Report each line from the data below that holds the word "Classifier".

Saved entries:
- Opening Delimiter -
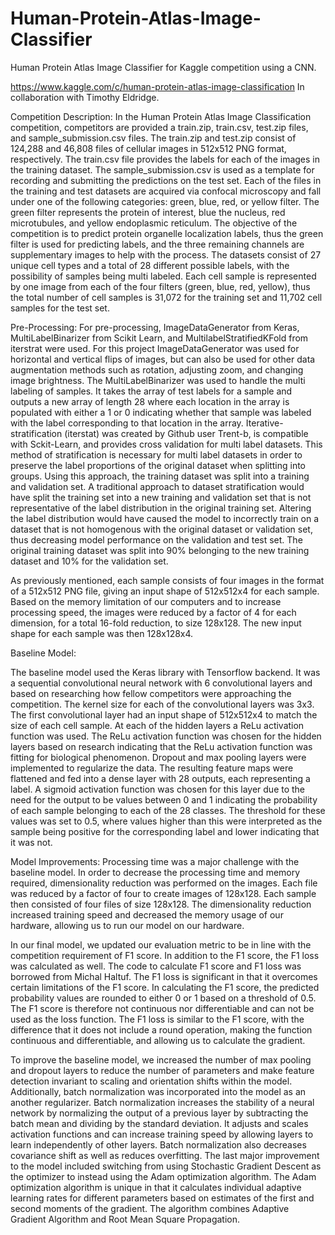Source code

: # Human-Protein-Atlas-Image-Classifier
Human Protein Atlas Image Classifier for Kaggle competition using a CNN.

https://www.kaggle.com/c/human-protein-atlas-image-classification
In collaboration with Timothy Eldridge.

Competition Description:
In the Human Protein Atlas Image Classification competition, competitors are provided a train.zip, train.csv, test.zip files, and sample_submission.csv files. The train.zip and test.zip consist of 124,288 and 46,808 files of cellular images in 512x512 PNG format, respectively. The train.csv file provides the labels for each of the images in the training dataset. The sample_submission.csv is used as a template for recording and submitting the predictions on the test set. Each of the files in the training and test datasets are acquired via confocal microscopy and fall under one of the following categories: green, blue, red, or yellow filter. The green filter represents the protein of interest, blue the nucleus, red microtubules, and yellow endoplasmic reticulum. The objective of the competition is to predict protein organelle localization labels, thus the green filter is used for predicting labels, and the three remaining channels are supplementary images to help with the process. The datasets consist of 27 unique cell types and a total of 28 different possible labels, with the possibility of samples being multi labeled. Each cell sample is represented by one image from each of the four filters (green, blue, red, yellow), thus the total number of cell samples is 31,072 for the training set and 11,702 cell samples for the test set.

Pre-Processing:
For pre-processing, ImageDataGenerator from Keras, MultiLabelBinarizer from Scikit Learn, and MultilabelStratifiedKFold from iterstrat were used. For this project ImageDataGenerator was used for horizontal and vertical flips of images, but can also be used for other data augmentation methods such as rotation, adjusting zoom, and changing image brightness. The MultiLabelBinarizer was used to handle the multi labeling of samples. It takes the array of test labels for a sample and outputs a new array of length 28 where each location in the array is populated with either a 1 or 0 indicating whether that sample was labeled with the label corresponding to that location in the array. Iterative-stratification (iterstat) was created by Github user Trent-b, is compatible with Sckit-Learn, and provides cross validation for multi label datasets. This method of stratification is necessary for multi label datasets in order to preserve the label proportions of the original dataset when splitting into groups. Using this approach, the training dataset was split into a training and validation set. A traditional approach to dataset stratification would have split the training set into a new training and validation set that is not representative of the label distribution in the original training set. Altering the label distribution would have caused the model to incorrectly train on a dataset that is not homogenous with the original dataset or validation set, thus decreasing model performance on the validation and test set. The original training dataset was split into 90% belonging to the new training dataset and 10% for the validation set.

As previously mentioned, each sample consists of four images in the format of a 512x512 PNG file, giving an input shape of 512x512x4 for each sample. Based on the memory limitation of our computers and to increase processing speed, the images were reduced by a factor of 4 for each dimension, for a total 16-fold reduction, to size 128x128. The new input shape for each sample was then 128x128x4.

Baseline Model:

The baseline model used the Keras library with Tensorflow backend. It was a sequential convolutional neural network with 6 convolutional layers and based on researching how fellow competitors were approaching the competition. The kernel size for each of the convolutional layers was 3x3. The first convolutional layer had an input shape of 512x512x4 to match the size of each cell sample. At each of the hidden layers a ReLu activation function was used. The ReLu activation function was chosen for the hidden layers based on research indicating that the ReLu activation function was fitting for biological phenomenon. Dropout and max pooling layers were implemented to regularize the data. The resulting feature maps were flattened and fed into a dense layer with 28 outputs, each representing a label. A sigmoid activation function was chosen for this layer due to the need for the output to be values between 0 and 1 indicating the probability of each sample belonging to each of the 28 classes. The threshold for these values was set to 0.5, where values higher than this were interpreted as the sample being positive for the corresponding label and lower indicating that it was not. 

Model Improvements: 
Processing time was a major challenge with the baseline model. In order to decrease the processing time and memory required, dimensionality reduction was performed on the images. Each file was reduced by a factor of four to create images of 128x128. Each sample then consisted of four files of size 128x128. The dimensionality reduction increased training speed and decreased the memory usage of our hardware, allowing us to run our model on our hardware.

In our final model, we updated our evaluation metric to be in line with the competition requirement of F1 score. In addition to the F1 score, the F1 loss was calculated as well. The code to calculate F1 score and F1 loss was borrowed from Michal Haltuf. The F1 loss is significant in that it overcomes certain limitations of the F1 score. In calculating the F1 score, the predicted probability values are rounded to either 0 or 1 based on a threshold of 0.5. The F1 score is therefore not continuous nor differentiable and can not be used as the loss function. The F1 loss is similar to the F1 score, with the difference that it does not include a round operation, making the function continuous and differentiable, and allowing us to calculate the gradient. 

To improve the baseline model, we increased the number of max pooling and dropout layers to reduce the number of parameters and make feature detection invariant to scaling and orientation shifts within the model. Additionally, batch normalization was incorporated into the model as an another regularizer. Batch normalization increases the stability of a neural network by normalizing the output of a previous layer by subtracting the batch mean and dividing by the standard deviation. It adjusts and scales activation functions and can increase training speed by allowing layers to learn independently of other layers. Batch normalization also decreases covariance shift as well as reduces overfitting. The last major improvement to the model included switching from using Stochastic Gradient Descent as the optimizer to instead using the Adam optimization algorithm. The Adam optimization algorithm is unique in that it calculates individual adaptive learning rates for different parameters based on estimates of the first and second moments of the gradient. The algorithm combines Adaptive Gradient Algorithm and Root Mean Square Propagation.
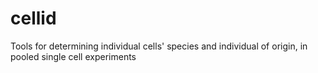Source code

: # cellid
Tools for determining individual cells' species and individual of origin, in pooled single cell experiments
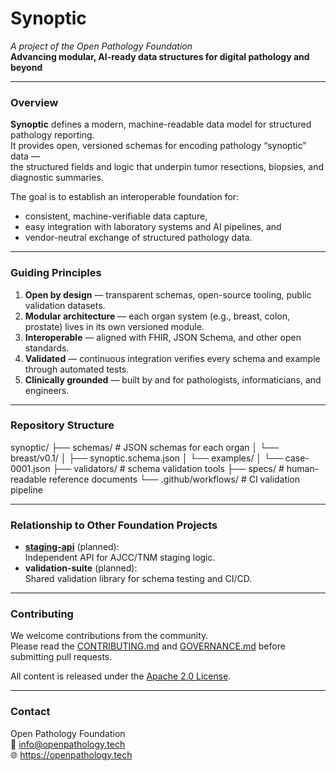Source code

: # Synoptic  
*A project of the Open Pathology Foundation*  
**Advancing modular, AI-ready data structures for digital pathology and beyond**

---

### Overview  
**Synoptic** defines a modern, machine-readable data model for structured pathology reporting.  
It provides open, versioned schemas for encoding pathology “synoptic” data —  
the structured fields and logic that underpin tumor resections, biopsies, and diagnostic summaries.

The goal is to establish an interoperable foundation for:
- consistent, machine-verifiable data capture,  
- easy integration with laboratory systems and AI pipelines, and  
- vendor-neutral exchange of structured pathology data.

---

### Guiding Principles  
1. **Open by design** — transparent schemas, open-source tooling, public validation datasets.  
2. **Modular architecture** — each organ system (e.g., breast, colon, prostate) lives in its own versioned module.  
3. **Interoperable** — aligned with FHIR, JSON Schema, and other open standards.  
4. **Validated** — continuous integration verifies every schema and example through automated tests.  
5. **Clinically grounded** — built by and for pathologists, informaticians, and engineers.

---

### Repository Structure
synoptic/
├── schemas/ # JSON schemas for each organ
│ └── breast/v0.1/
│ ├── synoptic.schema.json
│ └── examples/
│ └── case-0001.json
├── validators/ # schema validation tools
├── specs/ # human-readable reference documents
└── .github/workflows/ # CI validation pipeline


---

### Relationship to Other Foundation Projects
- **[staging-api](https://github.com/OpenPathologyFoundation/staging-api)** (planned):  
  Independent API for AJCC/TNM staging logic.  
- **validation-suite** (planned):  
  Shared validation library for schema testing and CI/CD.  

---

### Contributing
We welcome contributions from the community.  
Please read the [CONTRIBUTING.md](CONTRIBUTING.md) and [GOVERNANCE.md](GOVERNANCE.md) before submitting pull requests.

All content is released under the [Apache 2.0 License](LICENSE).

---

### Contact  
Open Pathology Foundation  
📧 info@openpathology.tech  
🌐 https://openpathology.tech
- Closing Delimiter -
*SOLUTION TO THE EXERCISE:*
: # Human-Protein-Atlas-Image-Classifier
Human Protein Atlas Image Classifier for Kaggle competition using a CNN.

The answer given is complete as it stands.